Meyer-Albert: Systematic Misnomers

Museums occasionally receive inquiries about the discovery of yet another late-nineteenth- or early-twentieth-century simple system conical bore flute. Its archaic design may lead the discoverer to assume that it is quite old and valuable, a hope that may be further raised if the instrument still has its quaint period carrying case. Many such flutes are unmarked or marked with a trade name that does not indicate the actual manufacturer. If the flute is marked, it is often designated "NACH / H. F. MEYER / HANNOVER." In many cases such instruments are as good as or better than the prototype instruments from the apparently highly esteemed Heinrich Friedrich Meyer factory in Hannover, Germany.

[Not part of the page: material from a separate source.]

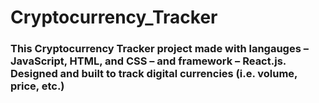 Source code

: # Cryptocurrency_Tracker

### This Cryptocurrency Tracker project made with langauges – JavaScript, HTML, and CSS – and framework – React.js. Designed and built to track digital currencies (i.e. volume, price, etc.)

Such Meyer and "nach Meyer" instruments were merely late versions of simple system flutes made all over Europe throughout the nineteenth century, but they became very popular with amateur players and even a few professionals.

The Meyer name and flutes ("Meyerflöte") became so famous that such simple system instruments were often incorrectly referred to as being of the "Meyer System," which does not exist. As a prime example, 1890s issues of C. G. Conn's Truth (an advertising circular) offer the factory's simple system "Wonder Concert Flute" as a "Meyer System" instrument, and it thus appears that the Meyer name was expected to help sales in the United States well before 1900. Apparently seeking to share in any late-nineteenth-century flute sales that the Meyer name might generate, J. B. Claus of Boston began importing a standard conical Boehm system ring key instrument of the period and offering it on the American market as the "Meyer-Boehm" flute. Dayton Miller received this advertising circular from J. B. Claus around 1890.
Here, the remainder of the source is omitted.